In this age of virtual reality and talk of space elevators and head transplants, it can be hard to know what is real versus “fake news.” But when you hear talk of Bitcoin, blockchains and cryptocurrency, believe it.

In fact, the phenomenon of “magic internet money” could very quickly change all of our lives forever. Bitcoin and blockchains stand to improve vastly access to financial services and sound money for people in countries that currently suffer from poor financial and monetary policies. And cryptocurrency may vastly increase financial privacy and freedom for law-abiding people worldwide.

The future of innovative virtual currency offers so much promise because the current system has big drawbacks.

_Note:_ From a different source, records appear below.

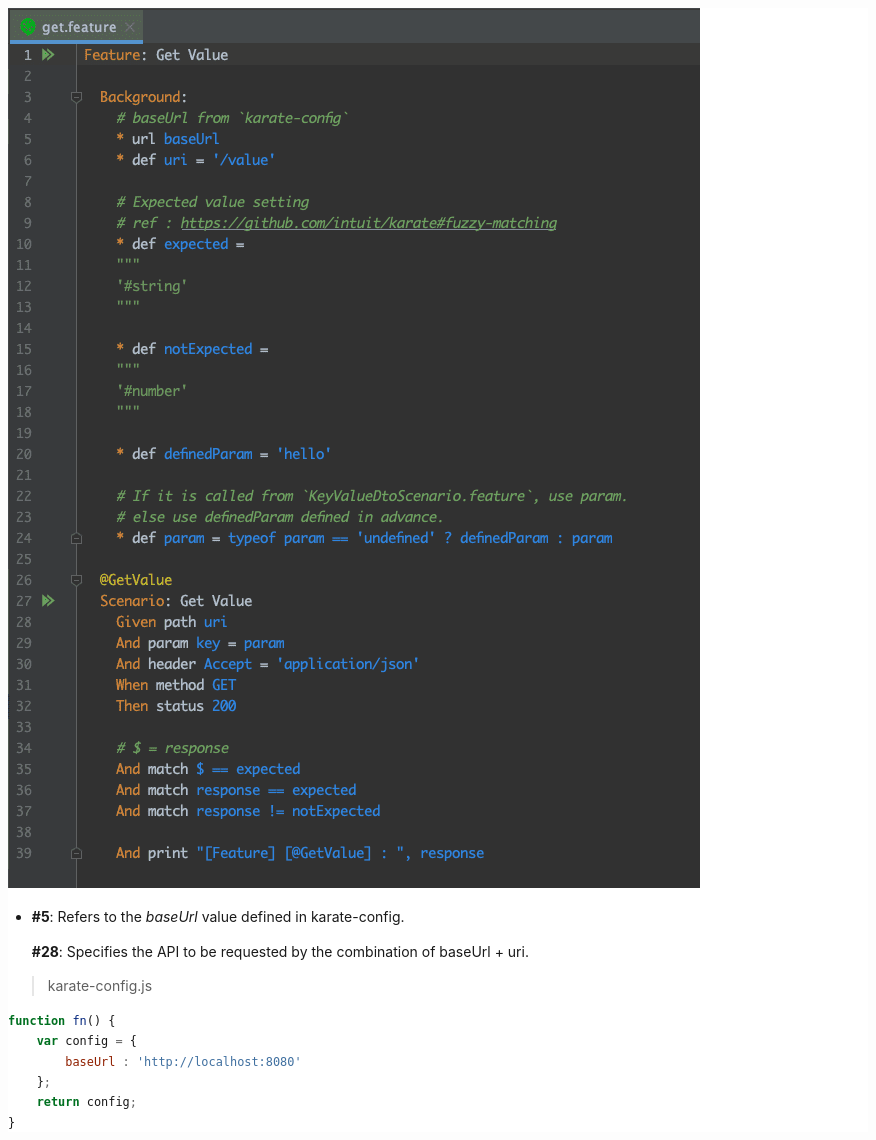 ![](/assets/img/tech/Karate-Scenario-Test-Automation-Framework_4.png)

* **#5**: Refers to the *baseUrl* value defined in karate-config.

  **#28**: Specifies the API to be requested by the combination of baseUrl + uri.

> karate-config.js

``` js
function fn() {
    var config = {
        baseUrl : 'http://localhost:8080'
    };
    return config;
}
```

Under the current system, national currencies such as the U.S. dollar are issued by central banks such as the Federal Reserve. Central banks control the money supply, but those quasi-government planners don’t always get it right. And the resulting unstable money supplies or high inflation rates make investment and financial planning difficult in many parts of the world. Perversely, central bank policies often seem to help insiders amass great wealth while sometimes producing economic shocks and financial calamity.

The current system is already mostly digital. Most of the new money entering the economy will never be minted in the form of bank notes and coins. According to some estimates, only 8 percent of the world’s currency now exists as physical cash. The rest is held electronically on private ledgers kept in computer hard drives at the world’s major financial institutions.

But the entire set-up relies on a complex network of trust and middlemen: Account holders trust their banks to keep an accurate record of their holdings and to have sufficient reserves to back them up. Banks similarly trust each other’s record-keeping in order to fulfill their customers’ transactions and transfers. And the whole world must trust central banks to respect their self-imposed inflation targets and guidelines.

Unfortunately, this convoluted system can be error-prone, expensive and slow. A European bank may charge its clients $15 to send $100 to a U.S. bank account, only for the U.S. bank to charge its client an additional $30 international wire fee upon reception. And the whole process takes five business days. Banks and other financial institutions sometimes become insolvent, costing customers or taxpayers (in the case of “too-big-too-fail”) billions of dollars in bail-ins and bail-outs.

This is where blockchain technology comes in: It eliminates the need for government money and monetary systems.

A blockchain is a decentralized public ledger showing financial transactions to all observers. Trades of digital currency are safeguarded using encryption (“cryptocurrency”) rather than the records of fallible banks and other institutions.

Bitcoin is currently the most popular and widely used blockchain money. With Bitcoin, everyone worldwide follows the same rules and knows exactly what to expect: The “inflation rate” is set in stone, as is the entire transaction history of the network. And the conditions for a user to be able to move “coins” or units from one account to another are the same for all users. A person who owns bitcoins can always verify or prove ownership to others using the information on the Bitcoin blockchain. That is better than holding assets in traditional banks, which are only promises appearing on a piece of paper or a website.

Another advantage to Bitcoin is that there is no risk of a bank run or hyper-inflation. Transactions are borderless: There are no extra fees or permissions needed to trade with someone in another country.

Bitcoin and blockchain technology could also have dramatic effects in countless other areas where the trustworthiness and verifiability of data (and data ownership) pose a problem, including financial/stock markets, intellectual property (like copyrights), and medical records.

It should be no surprise that all this change has regulatory agencies around the world feeling threatened. Just over the past month we have seen the U.S. Securities and Exchange Commission strike down proposals for Bitcoin-based exchange traded funds (mutual funds that track indexes like the NASDAQ-100 Index and S&P 500). The Indian Ministry of Finance has created a special committee to study digital currencies and how they are regulated worldwide. And the People’s Bank of China has initiated a series of inquiries.

Of course, there are various risks and business flops associated with this new technology, and those problems are getting extra hype and scrutiny from government and the news media. But government agencies and established leading financial institutions have no business holding back Bitcoin and blockchain technology that offers such great potential to help people gain better opportunities and financial security.